The Inter-American Dialogue's Latin American Advisor asks What Would a Trump Presidency Mean for Latin America? The short answer: not good. Here is Arturo Sarukhan, board member of the Inter-American Dialogue and former Mexican ambassador to the United States:
Current U.S. policy in the Americas, eschewing grandiose, over-arching and all-encompassing themes, and focusing instead on approaches à la carte—mostly issue-driven and sub-regional in nature—has been, given the real limitations in U.S. foreign policy bandwidth in a geo-strategically fluid and challenging 21st century, relatively successful. The fact that this pragmatically inspired policy has been accompanied by a reframing in the messaging, narrative and substance of U.S. inter-American diplomacy, could in fact leave, by the end of the Obama administration, a generally positive legacy and footprint for the United States across most of Latin America and the Caribbean.

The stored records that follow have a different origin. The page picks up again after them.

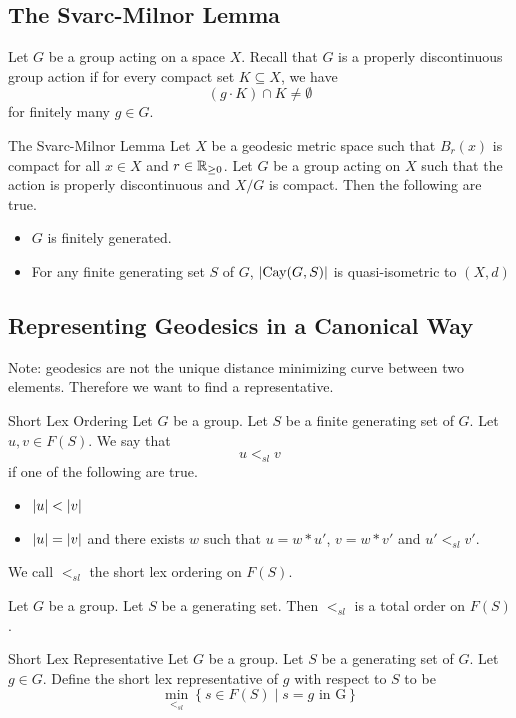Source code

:\documentclass[a4paper]{article}
\begin{document}
\subsection{The Svarc-Milnor Lemma}
Let $G$ be a group acting on a space $X$. Recall that $G$ is a properly discontinuous group action if for every compact set $K\subseteq X$, we have $$(g\cdot K)\cap K\neq\emptyset$$ for finitely many $g\in G$. 

\begin{thm}{The Svarc-Milnor Lemma}{} Let $X$ be a geodesic metric space such that $B_r(x)$ is compact for all $x\in X$ and $r\in\mathbb{R}_{\geq 0}$. Let $G$ be a group acting on $X$ such that the action is properly discontinuous and $X/G$ is compact. Then the following are true. 
\begin{itemize}
\item $G$ is finitely generated. 
\item For any finite generating set $S$ of $G$, $\abs{\text{Cay}(G,S)}$ is quasi-isometric to $(X,d)$
\end{itemize}
\end{thm}

\subsection{Representing Geodesics in a Canonical Way}
Note: geodesics are not the unique distance minimizing curve between two elements. Therefore we want to find a representative. 

\begin{defn}{Short Lex Ordering}{} Let $G$ be a group. Let $S$ be a finite generating set of $G$. Let $u,v\in F(S)$. We say that $$u<_{sl}v$$ if one of the following are true. 
\begin{itemize}
\item $\abs{u}<\abs{v}$
\item $\abs{u}=\abs{v}$ and there exists $w$ such that $u=w\ast u'$, $v=w\ast v'$ and $u'<_{sl}v'$. 
\end{itemize}
We call $<_{sl}$ the short lex ordering on $F(S)$. 
\end{defn}

\begin{lmm}{}{} Let $G$ be a group. Let $S$ be a generating set. Then $<_{sl}$ is a total order on $F(S)$. 
\end{lmm}

\begin{defn}{Short Lex Representative}{} Let $G$ be a group. Let $S$ be a generating set of $G$. Let $g\in G$. Define the short lex representative of $g$ with respect to $S$ to be $$\min_{<_{sl}}\left\{s\in F(S)\;|\;s=g\text{ in G}\right\}$$
\end{defn}
\end{document}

Donald Trump’s campaign rhetoric threatens to jeopardize these small but significant gains in hemispheric relations. For starters, his Mexico and immigrant bashing, though targeted solely at a NAFTA partner, is seen by many around the region as a worrisome sign of the potential return of an arrogant and overbearing, ‘my way or the highway,’ U.S. posture. In a region that highly values predictability in its relationship with the continental hegemonic power, his foreign policy maxim—articulated in his recent first foreign policy speech—postulating that the United States will become ‘unpredictable’ has, unsurprisingly, raised eyebrows in capitals throughout the Americas.

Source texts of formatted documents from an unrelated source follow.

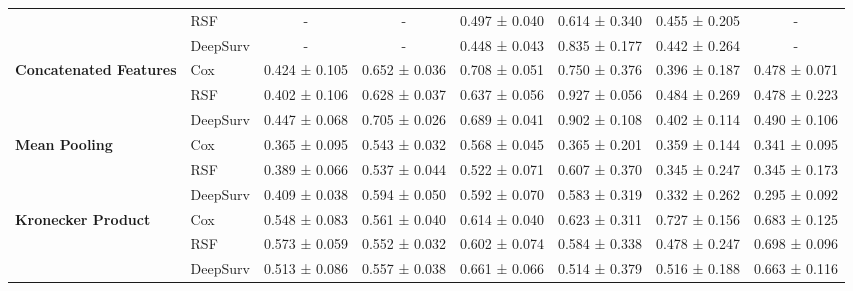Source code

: \begin{sidewaystable}[htbp]
\begin{tabular}{@{}llcccccc@{}}
        & RSF & - & - & 0.497 ± 0.040 & 0.614 ± 0.340 & 0.455 ± 0.205 & - \\
        & DeepSurv & - & - & 0.448 ± 0.043 & 0.835 ± 0.177 & 0.442 ± 0.264 & - \\
        \midrule
        \multirow{3}{*}{\textbf{Concatenated Features}} & Cox & 0.424 ± 0.105 & 0.652 ± 0.036 & 0.708 ± 0.051 & 0.750 ± 0.376 & 0.396 ± 0.187 & 0.478 ± 0.071 \\
        & RSF & 0.402 ± 0.106 & 0.628 ± 0.037 & 0.637 ± 0.056 & 0.927 ± 0.056 & 0.484 ± 0.269 & 0.478 ± 0.223 \\
        & DeepSurv & 0.447 ± 0.068 & 0.705 ± 0.026 & 0.689 ± 0.041 & 0.902 ± 0.108 & 0.402 ± 0.114 & 0.490 ± 0.106 \\
        \midrule
        \multirow{3}{*}{\textbf{Mean Pooling}} & Cox & 0.365 ± 0.095 & 0.543 ± 0.032 & 0.568 ± 0.045 & 0.365 ± 0.201 & 0.359 ± 0.144 & 0.341 ± 0.095 \\
        & RSF & 0.389 ± 0.066 & 0.537 ± 0.044 & 0.522 ± 0.071 & 0.607 ± 0.370 & 0.345 ± 0.247 & 0.345 ± 0.173 \\
        & DeepSurv & 0.409 ± 0.038 & 0.594 ± 0.050 & 0.592 ± 0.070 & 0.583 ± 0.319 & 0.332 ± 0.262 & 0.295 ± 0.092 \\
        \midrule
        \multirow{3}{*}{\textbf{Kronecker Product}} & Cox & 0.548 ± 0.083 & 0.561 ± 0.040 & 0.614 ± 0.040 & 0.623 ± 0.311 & 0.727 ± 0.156 & 0.683 ± 0.125 \\
        & RSF & 0.573 ± 0.059 & 0.552 ± 0.032 & 0.602 ± 0.074 & 0.584 ± 0.338 & 0.478 ± 0.247 & 0.698 ± 0.096 \\
        & DeepSurv & 0.513 ± 0.086 & 0.557 ± 0.038 & 0.661 ± 0.066 & 0.514 ± 0.379 & 0.516 ± 0.188 & 0.663 ± 0.116 \\
        \bottomrule
    \end{tabular}
\end{sidewaystable}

Moreover, as President Obama has sought to deepen and expand Washington’s soft-power capabilities and tools in the region, Trump’s discourse, measured both in terms of nation-branding and winning the hearts and minds of societies around the continent, is an unmitigated disaster for the United States’ public diplomacy footprint there. By talking about building walls, resorting to demagoguery and xenophobia to whip up anti-immigrant sentiment and blasting trade deals, Trump is undermining efforts in recent years by Democratic and Republican administrations alike to develop new paradigms and a rules-based system with like-minded governments and with citizens and NGOs in the Americas.
The Obama administration did not handle the 2009 Honduran coup very well and its approach to immigration has been disappointing to say the least. However, the US' relations with Latin America seem so much better today than they did during the Bush years. A Trump presidency might make us wish for a return to the Bush years.